Après avoir cherché dans le protocole méthodologique engagé l’origine de cette difficulté, la nécessité d’en interroger plus radicalement les fondements est finalement apparue comme le réel enjeu de cette étude. Deux hypothèses ont alors été avancées. La première hypothèse, propre à l’Outre-mer français, consistait à interroger le traitement scientifique réservé à la question des savoirs maritimes traditionnels associés à ces régions ultramarines. Contrairement à la littérature scientifique anglophone qui est particulièrement foisonnante sur le sujet des savoirs et traditions maritimes, il apparaissait manifeste, à l’issue de cette analyse du corpus bibliographique, que les études menées sur la question dans l’Outre-mer français avaient été, jusqu’à une date toute récente, le plus souvent parcimonieuses et marginales. La seconde hypothèse, quant à elle, non exclusive à l’Outre-mer français, consistait à prendre en considération un contexte de patrimonialisation de la nature de plus en plus présent et de plus en plus amené à l’être dans l’ensemble des océans[10]. Cet étroit voisinage entre différents acteurs dépositaires de discours contrastés sur la nature, doublé dans certains cas d’une « logique d’accompagnement et de co-production des connaissances » (Bambridge et Le Meur 2018), avait abouti, plutôt qu’à la précision des contours d’une tradition maritime, à une composition hybride. Si l’ensemble des sites concernés par l’étude étaient inclus dans des espaces protégés[11] et donc soumis, depuis des durées variables, à ce compagnonnage, cette situation ne semblait pourtant pas suffire à expliquer le difficile dénichement de traditions maritimes. Dans le cas de ces territoires ultramarins « nés dans la colonisation », dont le peuplement a été contemporain de l’esclavage (Chamoiseau et Larcher 2007) — les Antilles françaises et La Réunion —, il importait peut-être d’interroger la possibilité d’une supplantation plus ancienne de ces savoirs traditionnels maritimes. Nous déclinerons donc successivement l’une puis l’autre de ces hypothèses.
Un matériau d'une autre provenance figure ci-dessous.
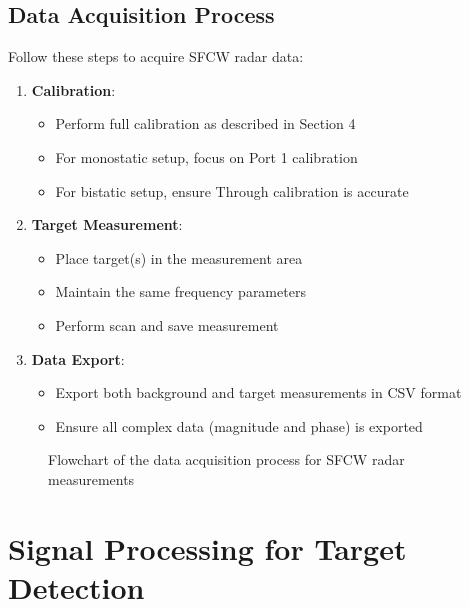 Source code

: \documentclass[12pt,a4paper]{article}
\begin{document}
\subsection{Data Acquisition Process}

Follow these steps to acquire SFCW radar data:

\begin{enumerate}
    \item \textbf{Calibration}:
    \begin{itemize}
        \item Perform full calibration as described in Section 4
        \item For monostatic setup, focus on Port 1 calibration
        \item For bistatic setup, ensure Through calibration is accurate
    \end{itemize}
    
    \item \textbf{Target Measurement}:
    \begin{itemize}
        \item Place target(s) in the measurement area
        \item Maintain the same frequency parameters
        \item Perform scan and save measurement
    \end{itemize}
    
    \item \textbf{Data Export}:
    \begin{itemize}
        \item Export both background and target measurements in CSV format
        \item Ensure all complex data (magnitude and phase) is exported
    \end{itemize}
\end{enumerate}

\begin{figure}[H]
    \centering
    \caption{Flowchart of the data acquisition process for SFCW radar measurements}
    \label{fig:acquisition}
\end{figure}

\section{Signal Processing for Target Detection}
\end{document}
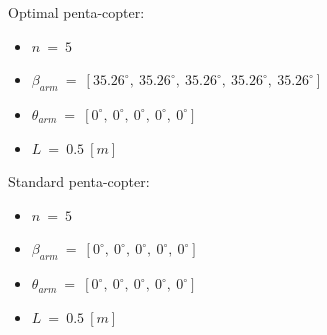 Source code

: {Optimal penta-copter:

\begin{itemize}
  \item $n\ =\ 5$
  \item $\beta_{arm}\ =\ [35.26^{\circ},\  35.26^{\circ},\  35.26^{\circ},\  35.26^{\circ},\   35.26^{\circ}]$
  \item $\theta_{arm}\ =\ [0^{\circ},\  0^{\circ},\  0^{\circ},\  0^{\circ},\  0^{\circ}]$
  \item $L\ =\ 0.5\ [m]$
\end{itemize}

Standard penta-copter:

\begin{itemize}
  \item $n\ =\ 5$
  \item $\beta_{arm}\ =\ [0^{\circ},\  0^{\circ},\  0^{\circ},\  0^{\circ},\  0^{\circ}]$
  \item $\theta_{arm}\ =\ [0^{\circ},\  0^{\circ},\  0^{\circ},\  0^{\circ},\  0^{\circ}]$
  \item $L\ =\ 0.5\ [m]$
\end{itemize}

}
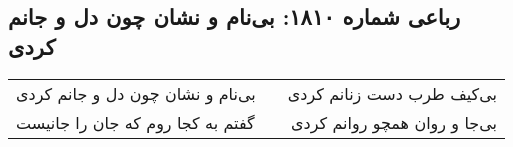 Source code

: \begin{center}
\section*{رباعی شماره ۱۸۱۰: بی‌نام و نشان چون دل و جانم کردی}
\label{sec:1810}
\begin{longtable}{l p{0.5cm} r}
بی‌نام و نشان چون دل و جانم کردی
&&
بی‌کیف طرب دست زنانم کردی
\\
گفتم به کجا روم که جان را جانیست
&&
بی‌جا و روان همچو روانم کردی
\\
\end{longtable}
\end{center}
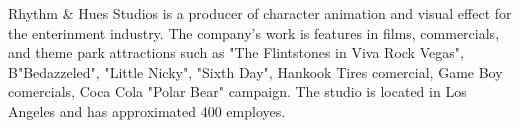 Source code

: Rhythm \& Hues Studios is a producer of character animation and visual effect for the enterinment industry. The company's work is features in films, commercials, and theme park attractions such as "The Flintstones in Viva Rock Vegas", B"Bedazzeled", "Little Nicky", "Sixth Day", Hankook Tires comercial, Game Boy comercials, Coca Cola "Polar Bear" campaign. The studio is located in Los Angeles and has approximated 400 employes.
Silence et supplantation des savoirs maritimes traditionnels

Si cette tendance connaît aujourd’hui un renversement radical et si les travaux substantiels sur la question des savoirs maritimes locaux dans l’Outre-mer français sont de plus en plus nombreux, en Océanie plus particulièrement (Leblic 2008 ; Torrente 2015 ; Bambridge et Le Meur 2018 ; Sabinot et al. 2018[12]), l’intérêt démontré par la littérature scientifique française pour la façon dont les sociétés d’outre-mer interagissent avec le milieu maritime a, jusqu’au milieu des années 1970, majoritairement porté sur les modalités technologiques qui y étaient associées. Les études menées par les anthropologues français en Océanie[13] ont en effet longtemps examiné exclusivement ou presque les dispositifs de pêche, et ce, alors même que les représentations de la mer de ces communautés enjoignaient à en faire des éléments périphériques plutôt que centraux. Si cet attrait matérialiste pour l’environnement maritime ne constitue pas en soi un frein à l’analyse des dispositifs symboliques et épistémologiques (Leblic 2013), ces derniers ne semblent guère avoir fait, à l’époque, l’objet d’une curiosité notable comme le suggèrent Henri Lavondès et John E. Randall (1978 : 92) :

Il est également surprenant que les spécialistes de la culture matérielle qui ont écrit sur la pêche en Polynésie […] aient cru pouvoir le faire en manifestant une telle absence d’intérêt pour les poissons objets de la pêche. […] Il est certain, en effet, que, pour les Polynésiens eux-mêmes, les engins utilisés pour la pêche ne sont qu’une partie, probablement la moins importante, du domaine des connaissances liées à la pêche.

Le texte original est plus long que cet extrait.